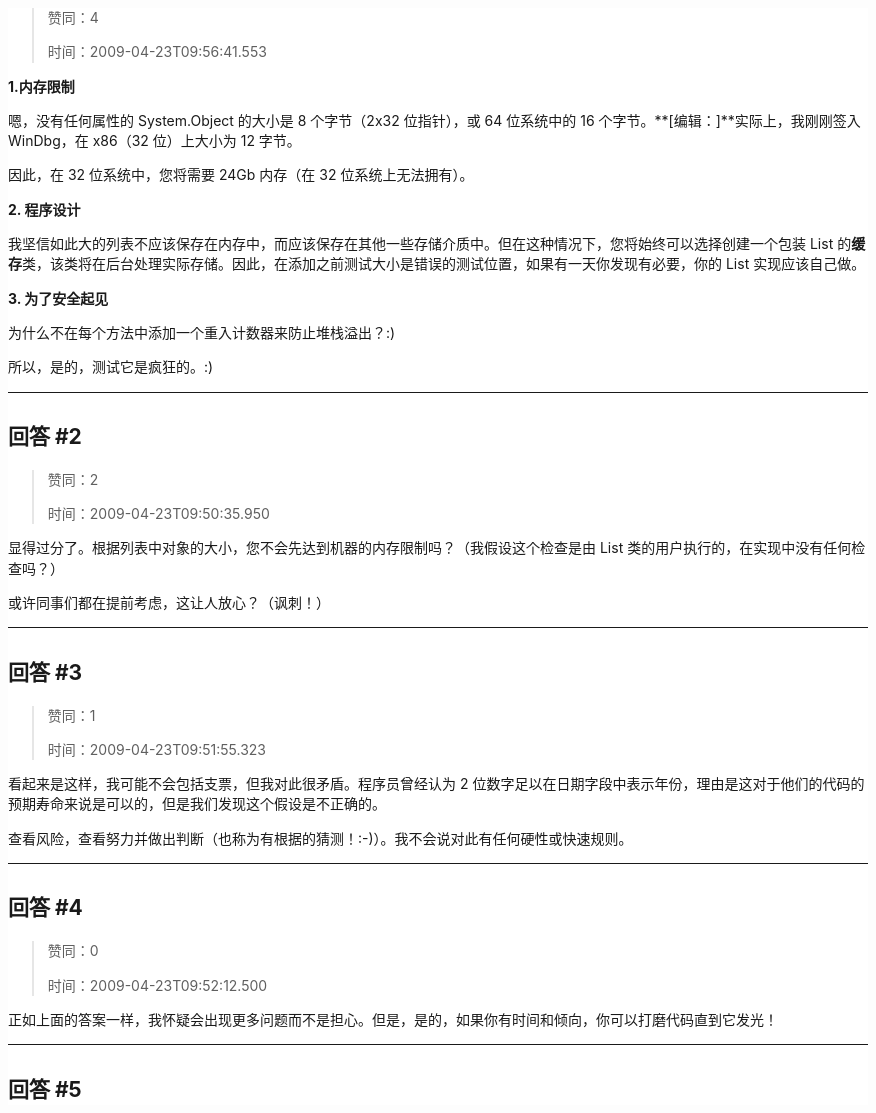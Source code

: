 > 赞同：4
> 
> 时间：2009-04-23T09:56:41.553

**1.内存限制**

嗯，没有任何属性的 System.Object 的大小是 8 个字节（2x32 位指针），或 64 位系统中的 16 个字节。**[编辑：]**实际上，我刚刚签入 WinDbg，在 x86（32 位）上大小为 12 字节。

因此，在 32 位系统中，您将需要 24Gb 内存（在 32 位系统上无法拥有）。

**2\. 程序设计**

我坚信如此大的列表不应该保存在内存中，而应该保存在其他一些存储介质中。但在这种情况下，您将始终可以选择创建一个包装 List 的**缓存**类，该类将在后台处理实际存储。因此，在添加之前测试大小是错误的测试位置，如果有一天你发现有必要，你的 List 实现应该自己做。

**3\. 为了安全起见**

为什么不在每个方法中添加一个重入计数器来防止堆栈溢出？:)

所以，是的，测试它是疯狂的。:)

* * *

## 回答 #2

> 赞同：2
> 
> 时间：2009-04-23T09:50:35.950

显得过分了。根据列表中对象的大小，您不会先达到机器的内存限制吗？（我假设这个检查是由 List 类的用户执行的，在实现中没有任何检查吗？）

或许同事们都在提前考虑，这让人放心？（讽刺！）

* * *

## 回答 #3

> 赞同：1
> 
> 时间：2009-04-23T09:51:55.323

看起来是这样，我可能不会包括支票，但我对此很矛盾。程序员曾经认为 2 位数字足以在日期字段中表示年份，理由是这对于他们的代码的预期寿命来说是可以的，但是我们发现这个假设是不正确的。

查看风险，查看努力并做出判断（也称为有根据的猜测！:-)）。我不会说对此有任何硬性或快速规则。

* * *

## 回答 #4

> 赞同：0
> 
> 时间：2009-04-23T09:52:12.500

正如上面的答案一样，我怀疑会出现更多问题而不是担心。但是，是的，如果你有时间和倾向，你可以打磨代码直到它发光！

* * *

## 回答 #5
...
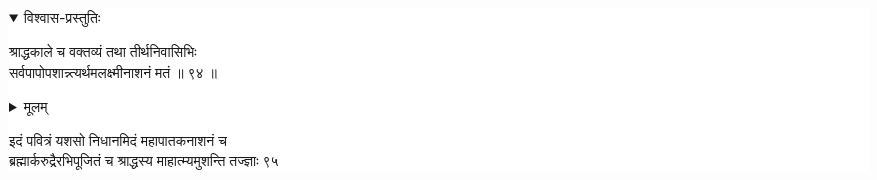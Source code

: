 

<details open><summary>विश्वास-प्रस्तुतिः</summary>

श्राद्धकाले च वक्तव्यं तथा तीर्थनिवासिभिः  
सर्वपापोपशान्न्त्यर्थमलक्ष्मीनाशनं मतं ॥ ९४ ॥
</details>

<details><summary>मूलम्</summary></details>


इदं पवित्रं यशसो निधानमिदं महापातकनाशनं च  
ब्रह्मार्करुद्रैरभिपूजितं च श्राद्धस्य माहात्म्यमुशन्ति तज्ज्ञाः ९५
--
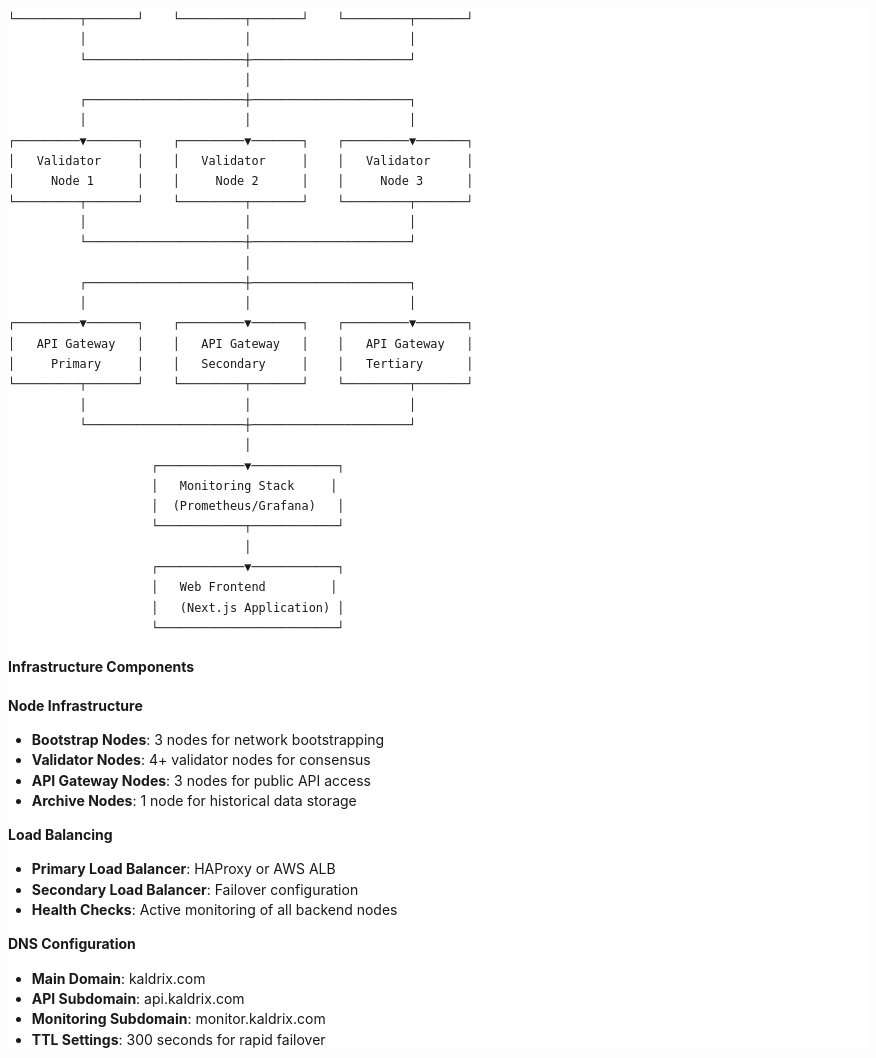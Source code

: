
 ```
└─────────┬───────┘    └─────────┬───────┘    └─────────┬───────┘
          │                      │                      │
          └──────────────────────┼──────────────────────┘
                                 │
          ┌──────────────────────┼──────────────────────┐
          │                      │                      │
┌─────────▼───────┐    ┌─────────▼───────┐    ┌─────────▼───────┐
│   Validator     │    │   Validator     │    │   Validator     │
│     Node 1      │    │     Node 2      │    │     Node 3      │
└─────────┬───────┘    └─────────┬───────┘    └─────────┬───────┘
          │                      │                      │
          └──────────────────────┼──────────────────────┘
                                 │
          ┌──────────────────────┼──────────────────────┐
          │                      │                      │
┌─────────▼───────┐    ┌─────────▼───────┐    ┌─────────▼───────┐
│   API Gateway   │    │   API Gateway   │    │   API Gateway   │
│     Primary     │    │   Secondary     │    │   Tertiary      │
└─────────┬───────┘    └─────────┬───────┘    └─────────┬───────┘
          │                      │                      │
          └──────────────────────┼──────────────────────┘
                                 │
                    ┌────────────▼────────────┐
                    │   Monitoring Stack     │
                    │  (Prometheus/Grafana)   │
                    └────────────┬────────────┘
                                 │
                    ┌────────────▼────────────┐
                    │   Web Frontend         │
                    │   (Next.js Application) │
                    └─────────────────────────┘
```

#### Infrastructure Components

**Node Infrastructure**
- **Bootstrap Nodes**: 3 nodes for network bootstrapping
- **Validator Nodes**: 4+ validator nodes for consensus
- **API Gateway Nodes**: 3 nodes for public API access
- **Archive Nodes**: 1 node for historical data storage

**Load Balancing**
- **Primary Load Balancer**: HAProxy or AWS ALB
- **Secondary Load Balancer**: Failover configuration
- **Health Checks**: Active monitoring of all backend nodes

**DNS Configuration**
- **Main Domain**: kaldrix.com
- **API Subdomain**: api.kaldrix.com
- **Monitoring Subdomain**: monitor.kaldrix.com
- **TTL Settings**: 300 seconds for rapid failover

_EXERCISE DESCRIPTION:_ From the listing, tally every line with the word "Gateway" in it and give only the tally.

_TASK RESPONSE:_ 2